*WHAT YOU WILL DO*: Your copy should match the listing word for word, apart from the pictures, which are left out.
PROVIDED DATA Block Start
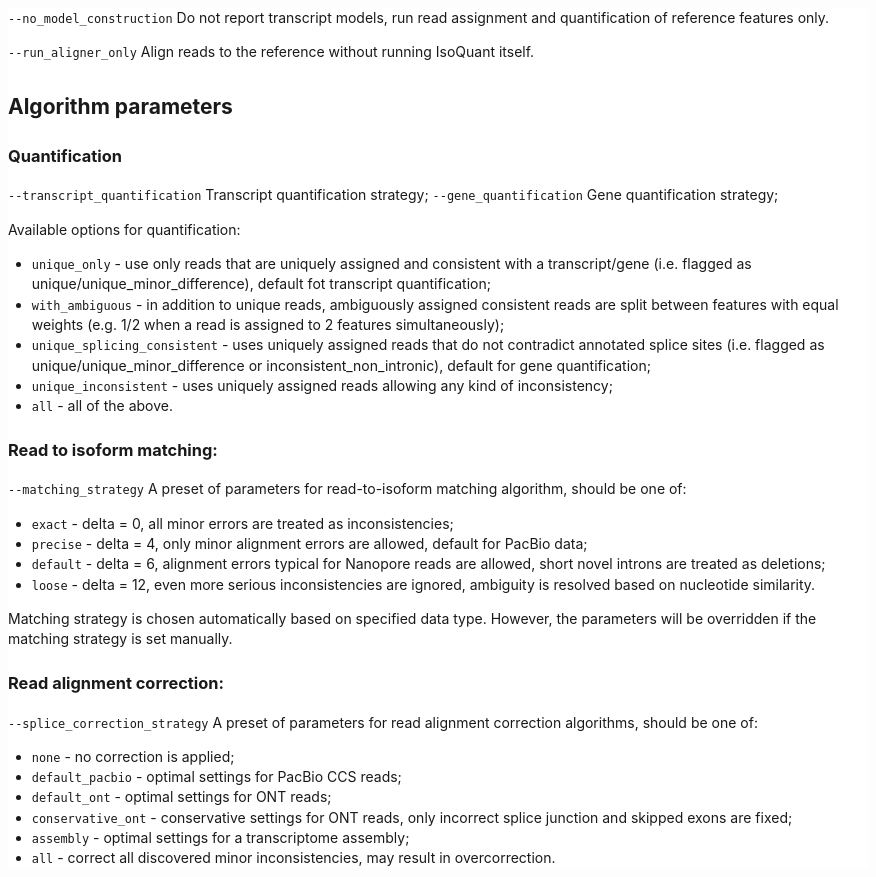 `--no_model_construction`
    Do not report transcript models, run read assignment and quantification of reference features only.

`--run_aligner_only`
    Align reads to the reference without running IsoQuant itself.


## Algorithm parameters

### Quantification

`--transcript_quantification` Transcript quantification strategy;
`--gene_quantification` Gene quantification strategy;

Available options for quantification:

* `unique_only` - use only reads that are uniquely assigned and consistent with a transcript/gene
(i.e. flagged as unique/unique_minor_difference), default fot transcript quantification;
* `with_ambiguous` - in addition to unique reads, ambiguously assigned consistent reads are split between features with equal weights 
(e.g. 1/2 when a read is assigned to 2 features simultaneously);
* `unique_splicing_consistent` - uses uniquely assigned reads that do not contradict annotated splice sites
(i.e. flagged as unique/unique_minor_difference or inconsistent_non_intronic), default for gene quantification;
* `unique_inconsistent` - uses uniquely assigned reads allowing any kind of inconsistency;
* `all` - all of the above.


### Read to isoform matching:

`--matching_strategy` A preset of parameters for read-to-isoform matching algorithm, should be one of:

* `exact` - delta = 0, all minor errors are treated as inconsistencies;  
* `precise` - delta = 4, only minor alignment errors are allowed, default for PacBio data;  
* `default` - delta = 6, alignment errors typical for Nanopore reads are allowed, short novel introns are treated as deletions;   
* `loose` - delta = 12, even more serious inconsistencies are ignored, ambiguity is resolved based on nucleotide similarity.

Matching strategy is chosen automatically based on specified data type.
However, the parameters will be overridden if the matching strategy is set manually.

### Read alignment correction:

`--splice_correction_strategy` A preset of parameters for read alignment correction algorithms, should be one of:

* `none` - no correction is applied;  
* `default_pacbio` - optimal settings for PacBio CCS reads;
* `default_ont` - optimal settings for ONT reads;
* `conservative_ont` - conservative settings for ONT reads, only incorrect splice junction and skipped exons are fixed;
* `assembly` - optimal settings for a transcriptome assembly;    
* `all` - correct all discovered minor inconsistencies, may result in overcorrection.
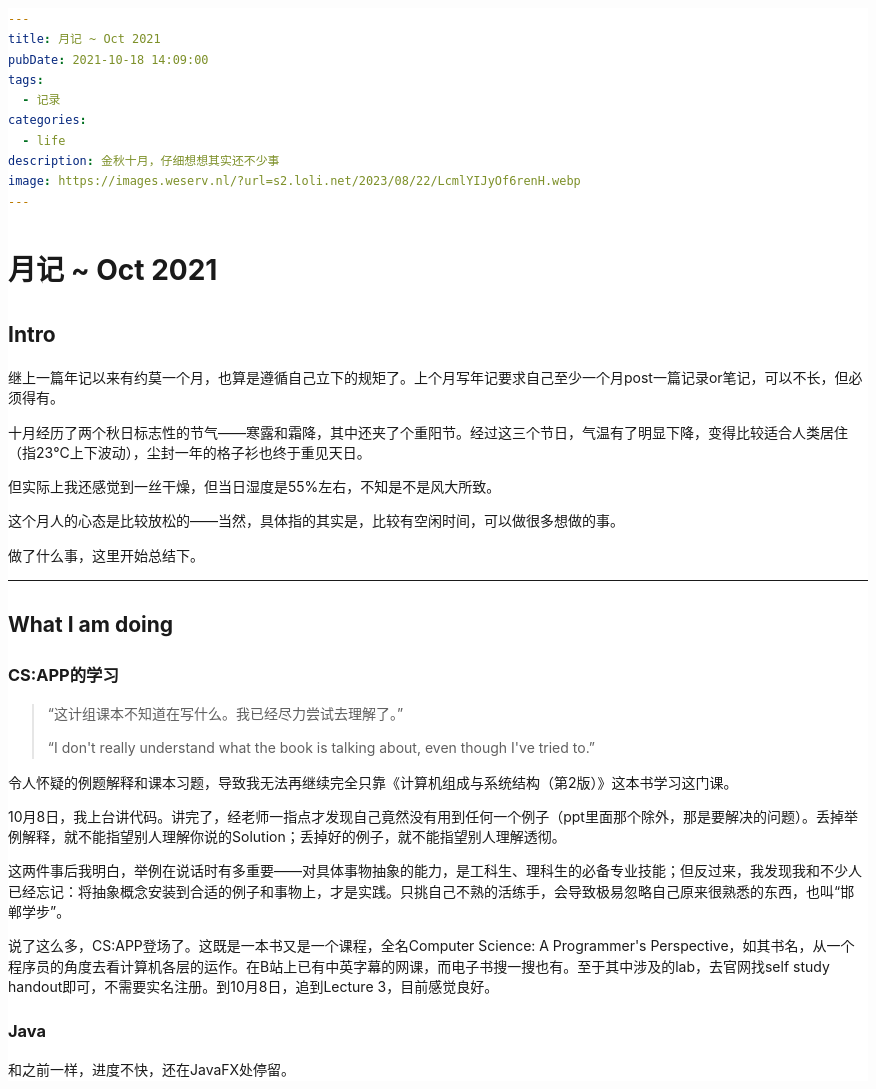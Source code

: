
 ```yaml
---
title: 月记 ~ Oct 2021
pubDate: 2021-10-18 14:09:00
tags:
  - 记录
categories:
  - life
description: 金秋十月，仔细想想其实还不少事
image: https://images.weserv.nl/?url=s2.loli.net/2023/08/22/LcmlYIJyOf6renH.webp
---
```




# 月记 ~ Oct 2021

## Intro

继上一篇年记以来有约莫一个月，也算是遵循自己立下的规矩了。上个月写年记要求自己至少一个月post一篇记录or笔记，可以不长，但必须得有。

十月经历了两个秋日标志性的节气——寒露和霜降，其中还夹了个重阳节。经过这三个节日，气温有了明显下降，变得比较适合人类居住（指23℃上下波动），尘封一年的格子衫也终于重见天日。

但实际上我还感觉到一丝干燥，但当日湿度是55%左右，不知是不是风大所致。

这个月人的心态是比较放松的——当然，具体指的其实是，比较有空闲时间，可以做很多想做的事。

做了什么事，这里开始总结下。

------



## What I am doing

### CS:APP的学习

> “这计组课本不知道在写什么。我已经尽力尝试去理解了。”
>
> “I don't really understand what the book is talking about, even though I've tried to.”

令人怀疑的例题解释和课本习题，导致我无法再继续完全只靠《计算机组成与系统结构（第2版）》这本书学习这门课。

10月8日，我上台讲代码。讲完了，经老师一指点才发现自己竟然没有用到任何一个例子（ppt里面那个除外，那是要解决的问题）。丢掉举例解释，就不能指望别人理解你说的Solution；丢掉好的例子，就不能指望别人理解透彻。

这两件事后我明白，举例在说话时有多重要——对具体事物抽象的能力，是工科生、理科生的必备专业技能；但反过来，我发现我和不少人已经忘记：将抽象概念安装到合适的例子和事物上，才是实践。只挑自己不熟的活练手，会导致极易忽略自己原来很熟悉的东西，也叫“邯郸学步”。

说了这么多，CS:APP登场了。这既是一本书又是一个课程，全名Computer Science: A Programmer's Perspective，如其书名，从一个程序员的角度去看计算机各层的运作。在B站上已有中英字幕的网课，而电子书搜一搜也有。至于其中涉及的lab，去官网找self study handout即可，不需要实名注册。到10月8日，追到Lecture 3，目前感觉良好。

### Java

和之前一样，进度不快，还在JavaFX处停留。

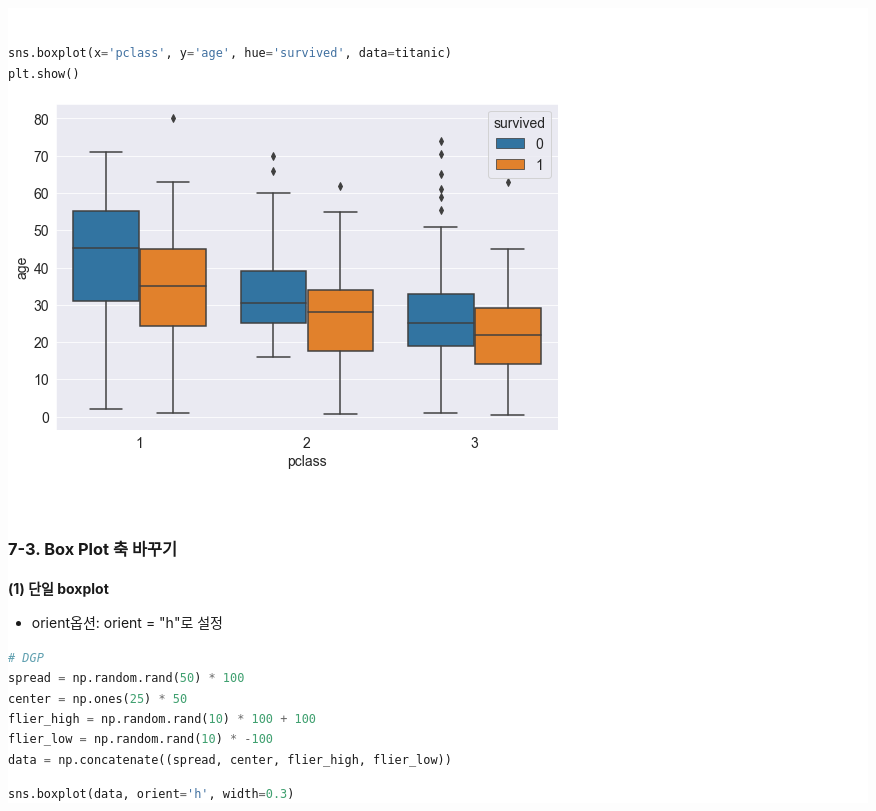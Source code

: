 </div>



 <br /> 


```python
sns.boxplot(x='pclass', y='age', hue='survived', data=titanic)
plt.show()
```


![png](/images/S-Python-Seaborn1/output_199_0.png)

<br />


### 7-3. Box Plot 축 바꾸기

**(1) 단일 boxplot**

* orient옵션: orient = "h"로 설정


```python
# DGP
spread = np.random.rand(50) * 100
center = np.ones(25) * 50
flier_high = np.random.rand(10) * 100 + 100
flier_low = np.random.rand(10) * -100
data = np.concatenate((spread, center, flier_high, flier_low))
```


```python
sns.boxplot(data, orient='h', width=0.3)
```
PROVIDED DATA Block End
*TASK RESULT*:
 `--no_model_construction`
    Do not report transcript models, run read assignment and quantification of reference features only.

`--run_aligner_only`
    Align reads to the reference without running IsoQuant itself.


## Algorithm parameters

### Quantification

`--transcript_quantification` Transcript quantification strategy;
`--gene_quantification` Gene quantification strategy;

Available options for quantification:

* `unique_only` - use only reads that are uniquely assigned and consistent with a transcript/gene
(i.e. flagged as unique/unique_minor_difference), default fot transcript quantification;
* `with_ambiguous` - in addition to unique reads, ambiguously assigned consistent reads are split between features with equal weights 
(e.g. 1/2 when a read is assigned to 2 features simultaneously);
* `unique_splicing_consistent` - uses uniquely assigned reads that do not contradict annotated splice sites
(i.e. flagged as unique/unique_minor_difference or inconsistent_non_intronic), default for gene quantification;
* `unique_inconsistent` - uses uniquely assigned reads allowing any kind of inconsistency;
* `all` - all of the above.


### Read to isoform matching:

`--matching_strategy` A preset of parameters for read-to-isoform matching algorithm, should be one of:

* `exact` - delta = 0, all minor errors are treated as inconsistencies;  
* `precise` - delta = 4, only minor alignment errors are allowed, default for PacBio data;  
* `default` - delta = 6, alignment errors typical for Nanopore reads are allowed, short novel introns are treated as deletions;   
* `loose` - delta = 12, even more serious inconsistencies are ignored, ambiguity is resolved based on nucleotide similarity.

Matching strategy is chosen automatically based on specified data type.
However, the parameters will be overridden if the matching strategy is set manually.

### Read alignment correction:

`--splice_correction_strategy` A preset of parameters for read alignment correction algorithms, should be one of:

* `none` - no correction is applied;  
* `default_pacbio` - optimal settings for PacBio CCS reads;
* `default_ont` - optimal settings for ONT reads;
* `conservative_ont` - conservative settings for ONT reads, only incorrect splice junction and skipped exons are fixed;
* `assembly` - optimal settings for a transcriptome assembly;    
* `all` - correct all discovered minor inconsistencies, may result in overcorrection.
Source code

:
 ```yaml
---
title: 月记 ~ Oct 2021
pubDate: 2021-10-18 14:09:00
tags:
  - 记录
categories:
  - life
description: 金秋十月，仔细想想其实还不少事
image: https://images.weserv.nl/?url=s2.loli.net/2023/08/22/LcmlYIJyOf6renH.webp
---
```




# 月记 ~ Oct 2021

## Intro

继上一篇年记以来有约莫一个月，也算是遵循自己立下的规矩了。上个月写年记要求自己至少一个月post一篇记录or笔记，可以不长，但必须得有。

十月经历了两个秋日标志性的节气——寒露和霜降，其中还夹了个重阳节。经过这三个节日，气温有了明显下降，变得比较适合人类居住（指23℃上下波动），尘封一年的格子衫也终于重见天日。

但实际上我还感觉到一丝干燥，但当日湿度是55%左右，不知是不是风大所致。

这个月人的心态是比较放松的——当然，具体指的其实是，比较有空闲时间，可以做很多想做的事。

做了什么事，这里开始总结下。

------



## What I am doing

### CS:APP的学习

> “这计组课本不知道在写什么。我已经尽力尝试去理解了。”
>
> “I don't really understand what the book is talking about, even though I've tried to.”

令人怀疑的例题解释和课本习题，导致我无法再继续完全只靠《计算机组成与系统结构（第2版）》这本书学习这门课。

10月8日，我上台讲代码。讲完了，经老师一指点才发现自己竟然没有用到任何一个例子（ppt里面那个除外，那是要解决的问题）。丢掉举例解释，就不能指望别人理解你说的Solution；丢掉好的例子，就不能指望别人理解透彻。

这两件事后我明白，举例在说话时有多重要——对具体事物抽象的能力，是工科生、理科生的必备专业技能；但反过来，我发现我和不少人已经忘记：将抽象概念安装到合适的例子和事物上，才是实践。只挑自己不熟的活练手，会导致极易忽略自己原来很熟悉的东西，也叫“邯郸学步”。

说了这么多，CS:APP登场了。这既是一本书又是一个课程，全名Computer Science: A Programmer's Perspective，如其书名，从一个程序员的角度去看计算机各层的运作。在B站上已有中英字幕的网课，而电子书搜一搜也有。至于其中涉及的lab，去官网找self study handout即可，不需要实名注册。到10月8日，追到Lecture 3，目前感觉良好。

### Java

和之前一样，进度不快，还在JavaFX处停留。

Source code

: </div>



 <br /> 


```python
sns.boxplot(x='pclass', y='age', hue='survived', data=titanic)
plt.show()
```


![png](/images/S-Python-Seaborn1/output_199_0.png)

<br />


### 7-3. Box Plot 축 바꾸기

**(1) 단일 boxplot**

* orient옵션: orient = "h"로 설정


```python
# DGP
spread = np.random.rand(50) * 100
center = np.ones(25) * 50
flier_high = np.random.rand(10) * 100 + 100
flier_low = np.random.rand(10) * -100
data = np.concatenate((spread, center, flier_high, flier_low))
```


```python
sns.boxplot(data, orient='h', width=0.3)
```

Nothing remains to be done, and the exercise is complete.